The Wisconsin Supreme Court is scheduled to hear oral arguments on Oct. 23 on whether the state's domestic partner registry is unconstitutional.
The registry grants same-sex couples some legal rights.
Members of a Christian right wing group, the Wisconsin Family Action, filed a lawsuit in 2010 alleging the registry violates a 2006 state constitutional amendment banning gay marriage or anything substantially similar.
Lambda Legal, representing Fair Wisconsin and five same-sex couples, is defending the registry against the challenge.

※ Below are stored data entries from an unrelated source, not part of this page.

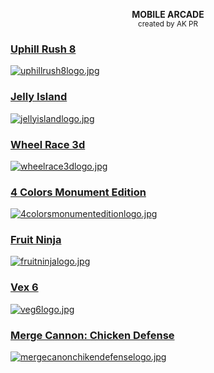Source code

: <p align="center">
    <b>MOBILE ARCADE</b><br>
    <sup>created by AK PR</sup>
<br>
</p>

### [Uphill Rush 8](https://html5.gamedistribution.com/16c1f72a94d24be7afb1bcd5f45914b1/)
[![uphillrush8logo.jpg](https://img.gamedistribution.com/featured/16c1f72a94d24be7afb1bcd5f45914b1.jpg)](https://html5.gamedistribution.com/16c1f72a94d24be7afb1bcd5f45914b1/)

### [Jelly Island](https://html5.gamedistribution.com/52ccf73261f240928c46eba6217b3551/)
[![jellyislandlogo.jpg](https://img.gamedistribution.com/52ccf73261f240928c46eba6217b3551-512x384.jpeg)](https://html5.gamedistribution.com/52ccf73261f240928c46eba6217b3551/)

### [Wheel Race 3d](https://html5.gamedistribution.com/9246a8c1ce95442cb501f02beb5aa32d/)
[![wheelrace3dlogo.jpg](https://www.roundgames.net/wp-content/uploads/2021/10/Wheel-Race-3D.jpg)](https://html5.gamedistribution.com/9246a8c1ce95442cb501f02beb5aa32d/)

### [4 Colors Monument Edition](https://html5.gamedistribution.com/46172d83ae3d45ce86812531fa40b103/)
[![4colorsmonumenteditionlogo.jpg](https://img.gamedistribution.com/46172d83ae3d45ce86812531fa40b103-1280x720.jpeg)](https://html5.gamedistribution.com/46172d83ae3d45ce86812531fa40b103/)

### [Fruit Ninja](https://html5.gamedistribution.com/2e0f4c7c23b041768bf7869a1ed89669/)
[![fruitninjalogo.jpg](https://img.captain-droid.com/wp-content/uploads/fruit-ninja-main-title.jpg)](https://html5.gamedistribution.com/2e0f4c7c23b041768bf7869a1ed89669/)

### [Vex 6](https://html5.gamedistribution.com/4925e12574364121a48c61c35f649c36/)
[![veg6logo.jpg](https://encrypted-tbn0.gstatic.com/images?q=tbn:ANd9GcTnGVdW9jBZEPJCyIYkKjseexe4El54aKjueg&usqp=CAU)](https://html5.gamedistribution.com/4925e12574364121a48c61c35f649c36/)

### [Merge Cannon: Chicken Defense](https://html5.gamedistribution.com/bec78e2bc19243a6bb7e0939b9154e12/)
[![mergecanonchikendefenselogo.jpg](https://encrypted-tbn0.gstatic.com/images?q=tbn:ANd9GcTlIFItQ4cOAvKVomUsY39ZrgKtwBxDeHtVpg&usqp=CAU)](https://html5.gamedistribution.com/bec78e2bc19243a6bb7e0939b9154e12/)
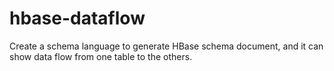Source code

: hbase-dataflow
==============

Create a schema language to generate HBase schema document, and it can show data flow from one table to the others.
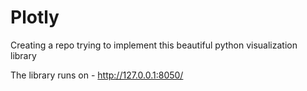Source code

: # Plotly
Creating a repo trying to implement this beautiful python visualization library

The library runs on - http://127.0.0.1:8050/
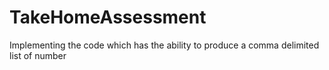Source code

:# TakeHomeAssessment
Implementing the code which has the ability to produce a comma delimited list of number
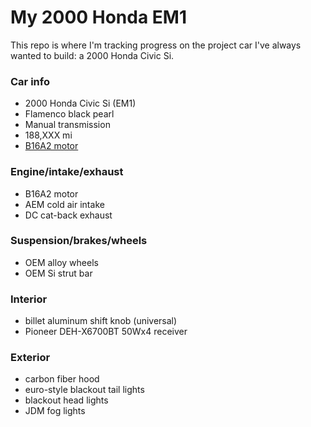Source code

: # My 2000 Honda EM1

This repo is where I'm tracking progress on the project car I've always wanted to build: a 2000 Honda Civic Si.

### Car info
- 2000 Honda Civic Si (EM1)
- Flamenco black pearl
- Manual transmission
- 188,XXX mi
- [B16A2 motor](https://en.wikipedia.org/wiki/Honda_B_engine#B16A2)

### Engine/intake/exhaust
- B16A2 motor
- AEM cold air intake
- DC cat-back exhaust

### Suspension/brakes/wheels
- OEM alloy wheels
- OEM Si strut bar

### Interior
- billet aluminum shift knob (universal)
- Pioneer DEH-X6700BT 50Wx4 receiver

### Exterior
- carbon fiber hood
- euro-style blackout tail lights
- blackout head lights
- JDM fog lights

"The domestic partnership law in Wisconsin is without question constitutional. The limited protections provided by domestic partnerships are a far cry from the significant rights, benefits and responsibilities associated with marriage. To suggest that that the two types of relationships are impermissibly similar is an antigay stretch of the imagination," Lambda senior staff attorney Christopher Clark said in a statement.
A state appeals court upheld the registry last year, noting married couples enjoy many rights that registrants don't.
Last week, the ACLU of Wisconsin filed a friend of the court brief supporting the registry and Lambda.
"The idea that domestic partnerships violate Wisconsin’s anti-marriage amendment is ridiculous," said Larry Dupuis, ACLU of Wisconsin legal director. "Domestic partnerships don’t create a legal status that is identical or even remotely similar to marriage."
The court is expected to hear oral arguments on Wednesday afternoon in Madison.